* Task requirements:
Report every line of the data that includes "seconds".

* Exercise material:
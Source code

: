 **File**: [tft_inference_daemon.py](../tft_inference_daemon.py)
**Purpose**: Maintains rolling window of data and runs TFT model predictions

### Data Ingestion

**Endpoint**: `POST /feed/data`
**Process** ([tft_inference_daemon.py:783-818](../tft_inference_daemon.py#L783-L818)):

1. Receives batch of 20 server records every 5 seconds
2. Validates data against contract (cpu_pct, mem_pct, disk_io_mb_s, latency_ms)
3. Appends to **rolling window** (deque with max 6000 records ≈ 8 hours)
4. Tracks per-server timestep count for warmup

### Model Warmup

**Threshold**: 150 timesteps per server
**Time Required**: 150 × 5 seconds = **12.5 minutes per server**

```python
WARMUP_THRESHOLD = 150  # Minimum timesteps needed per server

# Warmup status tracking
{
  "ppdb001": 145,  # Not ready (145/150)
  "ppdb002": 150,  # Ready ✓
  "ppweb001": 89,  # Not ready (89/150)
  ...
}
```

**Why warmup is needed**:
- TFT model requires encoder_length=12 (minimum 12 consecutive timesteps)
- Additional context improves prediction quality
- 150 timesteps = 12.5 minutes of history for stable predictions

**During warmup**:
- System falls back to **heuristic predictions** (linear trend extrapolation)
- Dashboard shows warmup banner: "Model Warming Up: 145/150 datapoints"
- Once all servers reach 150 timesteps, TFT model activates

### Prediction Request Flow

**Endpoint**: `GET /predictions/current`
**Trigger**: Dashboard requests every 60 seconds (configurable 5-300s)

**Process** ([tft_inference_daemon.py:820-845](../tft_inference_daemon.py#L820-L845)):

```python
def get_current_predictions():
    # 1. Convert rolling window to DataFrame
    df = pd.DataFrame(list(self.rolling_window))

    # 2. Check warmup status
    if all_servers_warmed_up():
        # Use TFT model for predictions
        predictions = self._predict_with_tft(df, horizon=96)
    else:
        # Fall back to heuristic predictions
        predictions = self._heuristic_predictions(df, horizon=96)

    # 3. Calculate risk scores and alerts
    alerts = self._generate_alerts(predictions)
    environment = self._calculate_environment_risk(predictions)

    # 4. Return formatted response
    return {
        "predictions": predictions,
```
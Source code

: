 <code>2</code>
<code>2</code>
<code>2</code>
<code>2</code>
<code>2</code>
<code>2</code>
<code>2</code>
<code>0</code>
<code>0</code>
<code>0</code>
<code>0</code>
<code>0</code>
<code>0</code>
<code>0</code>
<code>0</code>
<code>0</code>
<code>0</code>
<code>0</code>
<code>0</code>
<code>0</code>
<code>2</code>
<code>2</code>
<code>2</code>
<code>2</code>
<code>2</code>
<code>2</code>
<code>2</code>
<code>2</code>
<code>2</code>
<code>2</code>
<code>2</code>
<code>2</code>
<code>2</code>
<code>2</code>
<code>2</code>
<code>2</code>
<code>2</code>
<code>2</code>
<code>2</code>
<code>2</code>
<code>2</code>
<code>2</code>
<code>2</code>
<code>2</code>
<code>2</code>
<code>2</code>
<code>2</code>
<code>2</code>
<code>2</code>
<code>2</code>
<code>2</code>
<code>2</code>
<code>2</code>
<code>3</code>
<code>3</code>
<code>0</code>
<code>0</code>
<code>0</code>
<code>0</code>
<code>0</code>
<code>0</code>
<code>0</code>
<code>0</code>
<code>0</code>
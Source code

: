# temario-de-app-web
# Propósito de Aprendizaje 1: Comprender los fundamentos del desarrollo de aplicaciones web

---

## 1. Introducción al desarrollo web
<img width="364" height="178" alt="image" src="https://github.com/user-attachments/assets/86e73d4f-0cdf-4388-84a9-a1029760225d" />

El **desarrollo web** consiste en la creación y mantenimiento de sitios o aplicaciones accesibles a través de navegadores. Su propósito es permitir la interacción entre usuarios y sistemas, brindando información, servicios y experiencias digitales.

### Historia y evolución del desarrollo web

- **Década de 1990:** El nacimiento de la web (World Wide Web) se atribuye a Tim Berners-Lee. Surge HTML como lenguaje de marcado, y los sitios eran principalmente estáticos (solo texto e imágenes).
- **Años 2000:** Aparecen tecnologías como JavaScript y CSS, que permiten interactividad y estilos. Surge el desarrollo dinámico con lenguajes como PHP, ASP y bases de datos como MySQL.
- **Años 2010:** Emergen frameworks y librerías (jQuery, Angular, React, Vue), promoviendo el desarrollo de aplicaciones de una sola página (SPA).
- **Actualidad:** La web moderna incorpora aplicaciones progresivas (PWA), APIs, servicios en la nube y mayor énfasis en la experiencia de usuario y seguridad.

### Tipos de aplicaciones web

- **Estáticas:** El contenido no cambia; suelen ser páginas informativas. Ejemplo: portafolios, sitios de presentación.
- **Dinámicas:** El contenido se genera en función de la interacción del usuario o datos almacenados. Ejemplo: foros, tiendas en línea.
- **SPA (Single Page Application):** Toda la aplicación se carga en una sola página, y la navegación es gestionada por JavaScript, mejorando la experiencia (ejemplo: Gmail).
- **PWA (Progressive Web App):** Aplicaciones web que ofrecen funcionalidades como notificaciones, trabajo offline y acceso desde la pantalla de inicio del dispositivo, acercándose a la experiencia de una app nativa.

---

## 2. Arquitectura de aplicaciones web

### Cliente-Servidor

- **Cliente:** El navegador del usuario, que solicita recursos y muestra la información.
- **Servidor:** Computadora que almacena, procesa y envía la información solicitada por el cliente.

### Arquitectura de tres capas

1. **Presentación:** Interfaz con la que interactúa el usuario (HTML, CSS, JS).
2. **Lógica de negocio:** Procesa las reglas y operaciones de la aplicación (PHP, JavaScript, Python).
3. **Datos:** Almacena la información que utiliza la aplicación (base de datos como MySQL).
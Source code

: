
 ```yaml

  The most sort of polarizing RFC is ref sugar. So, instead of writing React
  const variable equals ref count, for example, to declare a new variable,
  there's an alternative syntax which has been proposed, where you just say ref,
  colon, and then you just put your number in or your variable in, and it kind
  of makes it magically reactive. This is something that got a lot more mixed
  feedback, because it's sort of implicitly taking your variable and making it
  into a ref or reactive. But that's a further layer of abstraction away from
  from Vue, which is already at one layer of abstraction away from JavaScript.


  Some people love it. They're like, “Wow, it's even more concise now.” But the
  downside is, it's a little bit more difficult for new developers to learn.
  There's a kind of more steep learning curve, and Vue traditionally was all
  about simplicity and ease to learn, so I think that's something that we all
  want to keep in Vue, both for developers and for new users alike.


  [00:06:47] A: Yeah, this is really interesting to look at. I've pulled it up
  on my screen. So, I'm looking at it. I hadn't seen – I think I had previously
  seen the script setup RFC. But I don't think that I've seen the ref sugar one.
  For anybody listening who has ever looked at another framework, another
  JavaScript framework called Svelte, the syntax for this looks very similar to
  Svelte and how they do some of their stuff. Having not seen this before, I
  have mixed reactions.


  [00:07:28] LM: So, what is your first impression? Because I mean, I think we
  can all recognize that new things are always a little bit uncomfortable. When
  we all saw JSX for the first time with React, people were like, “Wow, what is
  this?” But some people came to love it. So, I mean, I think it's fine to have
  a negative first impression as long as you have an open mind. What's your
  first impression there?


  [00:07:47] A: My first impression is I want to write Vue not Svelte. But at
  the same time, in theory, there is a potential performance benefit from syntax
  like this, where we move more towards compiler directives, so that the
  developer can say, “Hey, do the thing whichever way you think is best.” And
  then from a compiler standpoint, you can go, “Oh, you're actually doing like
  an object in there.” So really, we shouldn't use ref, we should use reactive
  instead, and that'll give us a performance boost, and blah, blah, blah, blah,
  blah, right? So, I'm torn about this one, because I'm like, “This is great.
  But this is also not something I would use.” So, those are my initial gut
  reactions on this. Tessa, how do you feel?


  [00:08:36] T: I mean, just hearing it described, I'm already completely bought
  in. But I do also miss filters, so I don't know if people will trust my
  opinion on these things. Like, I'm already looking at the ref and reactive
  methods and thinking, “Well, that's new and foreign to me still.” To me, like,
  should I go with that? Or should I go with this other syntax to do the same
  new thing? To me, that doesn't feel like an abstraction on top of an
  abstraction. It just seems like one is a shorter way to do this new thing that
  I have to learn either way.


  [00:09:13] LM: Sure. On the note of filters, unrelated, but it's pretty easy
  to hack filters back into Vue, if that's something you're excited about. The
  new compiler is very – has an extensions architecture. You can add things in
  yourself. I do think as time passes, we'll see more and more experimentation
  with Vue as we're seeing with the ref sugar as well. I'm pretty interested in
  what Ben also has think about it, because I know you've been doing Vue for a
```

* Result for this exercise:
1. Receives batch of 20 server records every 5 seconds
**Time Required**: 150 × 5 seconds = **12.5 minutes per server**
**Trigger**: Dashboard requests every 60 seconds (configurable 5-300s)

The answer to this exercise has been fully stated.